─── EXTRACTED ENTRIES ───

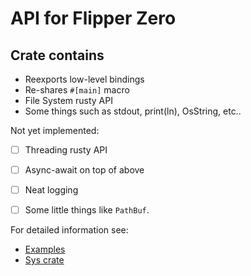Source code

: # API for Flipper Zero

## Crate contains

- Reexports low-level bindings
- Re-shares `#[main]` macro
- File System rusty API
- Some things such as stdout, print(ln), OsString, etc..

Not yet implemented:

- [ ] Threading rusty API
- [ ] Async-await on top of above
- [ ] Neat logging
- [ ] Some little things like `PathBuf`.


For detailed information see:

- [Examples][]
- [Sys crate][]



[Examples]: https://github.com/boozook/flipper0/blob/master/examples/
[Sys crate]: https://crates.io/crates/flipper0-sys
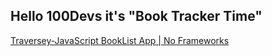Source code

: ## Hello 100Devs it's "Book Tracker Time"
[Traversey-JavaScript BookList App | No Frameworks](https://youtu.be/JaMCxVWtW58)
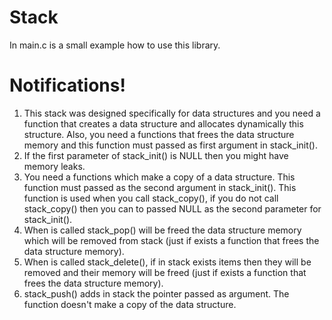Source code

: # Stack

In main.c is a small example how to use this library.

Notifications!
======
1. This stack was designed specifically for data structures and you need a function
that creates a data structure and allocates dynamically this structure. Also,
you need a functions that frees the data structure memory and this function
must passed as first argument in stack_init().
2. If the first parameter of stack_init() is NULL then you might have memory leaks.
3. You need a functions which make a copy of a data structure. This function
must passed as the second argument in stack_init(). This function is used when
you call stack_copy(), if you do not call stack_copy() then you can to passed
NULL as the second parameter for stack_init().
4. When is called stack_pop() will be freed the data structure memory which will
be removed from stack (just if exists a function that frees the data structure
memory).
5. When is called stack_delete(), if in stack exists items then they will be
removed and their memory will be freed (just if exists a function that frees
the data structure memory).
6. stack_push() adds in stack the pointer passed as argument. The function
doesn't make a copy of the data structure.
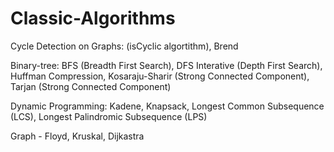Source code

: # Classic-Algorithms

Cycle Detection on Graphs: (isCyclic algortithm), Brend

Binary-tree: BFS (Breadth First Search), 
DFS Interative (Depth First Search), 
Huffman Compression, 
Kosaraju-Sharir (Strong Connected Component), 
Tarjan (Strong Connected Component)

Dynamic Programming: Kadene, Knapsack, Longest Common Subsequence (LCS), Longest Palindromic Subsequence (LPS)

Graph - Floyd, Kruskal, Dijkastra
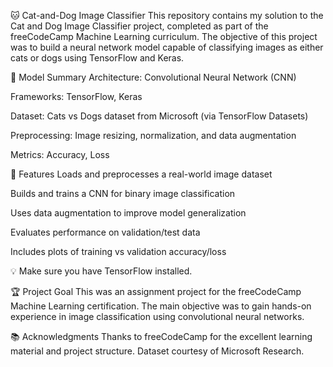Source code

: 
🐱 Cat-and-Dog Image Classifier
This repository contains my solution to the Cat and Dog Image Classifier project, completed as part of the freeCodeCamp Machine Learning curriculum. 
The objective of this project was to build a neural network model capable of classifying images as either cats or dogs using TensorFlow and Keras.

🧠 Model Summary
Architecture: Convolutional Neural Network (CNN)

Frameworks: TensorFlow, Keras

Dataset: Cats vs Dogs dataset from Microsoft (via TensorFlow Datasets)

Preprocessing: Image resizing, normalization, and data augmentation

Metrics: Accuracy, Loss

🚀 Features
Loads and preprocesses a real-world image dataset

Builds and trains a CNN for binary image classification

Uses data augmentation to improve model generalization

Evaluates performance on validation/test data

Includes plots of training vs validation accuracy/loss


💡 Make sure you have TensorFlow installed.

🏆 Project Goal
This was an assignment project for the freeCodeCamp Machine Learning certification. 
The main objective was to gain hands-on experience in image classification using convolutional neural networks.

📚 Acknowledgments
Thanks to freeCodeCamp for the excellent learning material and project structure.
Dataset courtesy of Microsoft Research.
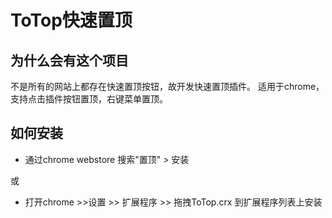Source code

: ToTop快速置顶
============

为什么会有这个项目
---

不是所有的网站上都存在快速置顶按钮，故开发快速置顶插件。
适用于chrome，支持点击插件按钮置顶，右键菜单置顶。

如何安装
---

* 通过chrome webstore 搜索"置顶" > 安装

或

* 打开chrome >>设置 >>  扩展程序 >>  拖拽ToTop.crx 到扩展程序列表上安装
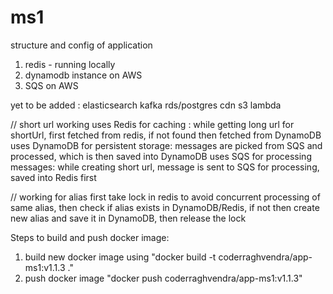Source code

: # ms1

structure and config of application

1. redis - running locally
2. dynamodb instance on AWS
3. SQS on AWS

yet to be added :
elasticsearch
kafka
rds/postgres
cdn
s3
lambda


// short url working
uses Redis for caching : while getting long url for shortUrl, first fetched from redis, if not found then fetched from DynamoDB
uses DynamoDB for persistent storage: messages are picked from SQS and processed, which is then saved into DynamoDB
uses SQS for processing messages: while creating short url, message is sent to SQS for processing, saved into Redis first

// working for alias
first take lock in redis to avoid concurrent processing of same alias, then check if alias exists in DynamoDB/Redis, 
if not then create new alias and save it in DynamoDB, then release the lock

Steps to build and push docker image:
1. build new docker image using 
         "docker build -t coderraghvendra/app-ms1:v1.1.3 ."
2. push docker image
         "docker push coderraghvendra/app-ms1:v1.1.3"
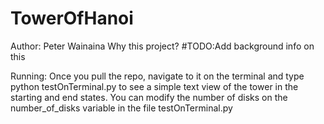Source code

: # TowerOfHanoi

Author: Peter Wainaina
Why this project? #TODO:Add background info on this

Running: Once you pull the repo, navigate to it on the terminal and type python testOnTerminal.py to see a simple text view of the tower in the starting and end states. You can modify the number of disks on the number_of_disks variable in the file testOnTerminal.py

───

* [ASSIGNMENT]: Find every line in the records above that contains the word "Frameworks", and copy each one.

* [RESPONSE AREA]:
[Traversey-JavaScript BookList App | No Frameworks](https://youtu.be/JaMCxVWtW58)
Frameworks: TensorFlow, Keras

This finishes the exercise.